Thoughts: I vividly remember reading the entirety of this on a train ride to London—something that now seems slightly unreal to me—and chuckling the whole way. This was very fun and funny and, so far, my favourite Wilde read.

Summary: Cecily Cardew and Gwendolen Fairfax are both in love with the same mythical suitor. Jack Worthing has wooed Gwendolen as Ernest while Algernon has also posed as Ernest to win the heart of Jack’s ward, Cecily. When all four arrive at Jack’s country home on the same weekend the “rivals” to fight for Ernest’s undivided attention and the “Ernests” to claim their beloveds pandemonium breaks loose. Only a senile nursemaid and an old, discarded hand-bag can save the day!

Gothic Fiction

A Sicilian Romance by Ann Radcliffe

Rating: ★★★☆☆

Thoughts: This book was all right, not bad but also nothing to write home about. The constant fainting of the protagonist was slightly annoying but it did allow for many in-class discussions which were quite fun.

Summary: On the rocky northern shores of Sicily stands a lonely castle, the home of the aristocratic Mazzini family. The marquis of Mazzini has remarried and gone away to live with his new wife, abandoning his two daughters—sweet-natured Emilia and lively, imaginative Julia—to wander the labyrinthine corridors alone. His only involvement with their lives is to arrange a marriage between Julia and the cruel Duke de Luovo, even though she loves another. But that is not the end of Julia’s troubles. Strange lights and unearthly groaning noises are coming from parts of the castle that have been locked up for years.

Frankenstein (The 1818 Text) by Mary Shelley

Rating: ★★★★☆

Thoughts: Alongside Lolita and Wuthering Heights this is my favourite work that I read during my degree, and alongside Dracula, my favourite classic ever. This was a beautiful story, much more sad than I expected. One that deserves the recognition it’s had.

Summary: Obsessed with creating life itself, Victor Frankenstein plunders graveyards for the material to fashion a new being, which he shocks into life with electricity. But his botched creature, rejected by Frankenstein and denied human companionship, sets out to destroy his maker and all that he holds dear.

And now, three short ghost stories I remember absolutely nothing about but which I apparently thought were okay because I gave them all 3 stars (★★★☆☆)!

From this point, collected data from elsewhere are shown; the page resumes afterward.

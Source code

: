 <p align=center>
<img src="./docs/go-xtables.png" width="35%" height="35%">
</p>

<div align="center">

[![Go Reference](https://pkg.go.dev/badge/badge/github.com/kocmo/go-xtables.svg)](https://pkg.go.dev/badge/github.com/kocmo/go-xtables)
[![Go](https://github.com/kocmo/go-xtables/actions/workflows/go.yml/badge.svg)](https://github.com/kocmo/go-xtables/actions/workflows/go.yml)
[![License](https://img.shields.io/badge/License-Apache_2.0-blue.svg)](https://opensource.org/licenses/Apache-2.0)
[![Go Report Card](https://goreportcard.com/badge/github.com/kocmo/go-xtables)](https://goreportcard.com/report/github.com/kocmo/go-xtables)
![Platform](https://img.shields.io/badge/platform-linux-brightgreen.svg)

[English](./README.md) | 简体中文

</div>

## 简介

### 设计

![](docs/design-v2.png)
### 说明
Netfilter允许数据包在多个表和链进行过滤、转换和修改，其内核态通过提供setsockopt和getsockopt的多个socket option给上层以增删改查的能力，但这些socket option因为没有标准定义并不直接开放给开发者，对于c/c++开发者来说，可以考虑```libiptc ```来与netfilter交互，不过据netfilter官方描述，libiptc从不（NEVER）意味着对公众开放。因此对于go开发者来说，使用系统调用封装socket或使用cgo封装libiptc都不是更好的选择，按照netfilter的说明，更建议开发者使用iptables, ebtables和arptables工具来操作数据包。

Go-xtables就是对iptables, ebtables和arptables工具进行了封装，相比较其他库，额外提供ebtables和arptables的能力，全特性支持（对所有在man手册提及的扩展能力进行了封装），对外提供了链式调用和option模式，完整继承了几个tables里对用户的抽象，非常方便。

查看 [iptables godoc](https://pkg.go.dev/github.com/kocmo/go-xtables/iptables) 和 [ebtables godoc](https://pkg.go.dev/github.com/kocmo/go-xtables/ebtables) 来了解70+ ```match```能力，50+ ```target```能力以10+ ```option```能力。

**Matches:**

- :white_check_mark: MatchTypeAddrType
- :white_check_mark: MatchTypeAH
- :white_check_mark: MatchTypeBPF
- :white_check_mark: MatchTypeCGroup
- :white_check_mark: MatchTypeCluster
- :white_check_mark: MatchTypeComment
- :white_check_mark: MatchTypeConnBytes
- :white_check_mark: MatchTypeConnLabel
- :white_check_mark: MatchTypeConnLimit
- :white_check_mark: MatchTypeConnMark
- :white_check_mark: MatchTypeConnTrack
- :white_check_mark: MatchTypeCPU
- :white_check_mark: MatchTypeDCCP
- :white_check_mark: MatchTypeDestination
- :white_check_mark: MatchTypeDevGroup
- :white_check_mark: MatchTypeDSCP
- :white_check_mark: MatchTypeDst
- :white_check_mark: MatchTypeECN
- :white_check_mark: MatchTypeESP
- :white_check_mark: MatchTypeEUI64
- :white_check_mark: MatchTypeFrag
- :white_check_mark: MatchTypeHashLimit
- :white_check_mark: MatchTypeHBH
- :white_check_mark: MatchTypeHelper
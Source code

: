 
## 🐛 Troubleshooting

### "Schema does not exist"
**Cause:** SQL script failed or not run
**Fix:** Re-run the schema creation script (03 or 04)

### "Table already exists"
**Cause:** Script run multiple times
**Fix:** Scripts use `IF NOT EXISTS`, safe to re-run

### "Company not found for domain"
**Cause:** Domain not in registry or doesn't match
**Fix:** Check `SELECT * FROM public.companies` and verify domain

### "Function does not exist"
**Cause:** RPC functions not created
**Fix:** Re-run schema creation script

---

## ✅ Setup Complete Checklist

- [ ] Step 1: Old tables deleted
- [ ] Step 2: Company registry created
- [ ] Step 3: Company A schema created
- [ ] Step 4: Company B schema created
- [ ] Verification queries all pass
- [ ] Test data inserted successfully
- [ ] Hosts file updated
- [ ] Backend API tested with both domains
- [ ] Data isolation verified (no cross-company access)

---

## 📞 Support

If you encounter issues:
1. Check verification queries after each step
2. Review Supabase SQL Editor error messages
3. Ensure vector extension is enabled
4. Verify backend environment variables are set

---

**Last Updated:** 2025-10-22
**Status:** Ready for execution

Carmilla by J. Sheridan Le Fanu

Rating: ★★★★★

Thoughts: I thoroughly enjoyed this. I had been wanting to read it for years and I was super glad we got to it in this course. Honestly, what’s not to like about a sapphic vampire story?

Summary: When a mysterious carriage crashes outside their castle home in Styria, Austria, Laura and her father agree to take in its injured passenger, a young woman named Carmilla. Delighted to have some company of her own age, Laura is instantly drawn to Carmilla. But as their friendship grows, Carmilla’s countenance changes and she becomes increasingly secretive and volatile. As Carmilla’s moods shift and change, Laura starts to become ill, experiencing fiendish nightmares, her health deteriorating night after night. It is not until she and her father, increasingly concerned for Laura’s well-being, set out on a trip to discover more about the mysterious Carmilla that the terrifying truth reveals itself.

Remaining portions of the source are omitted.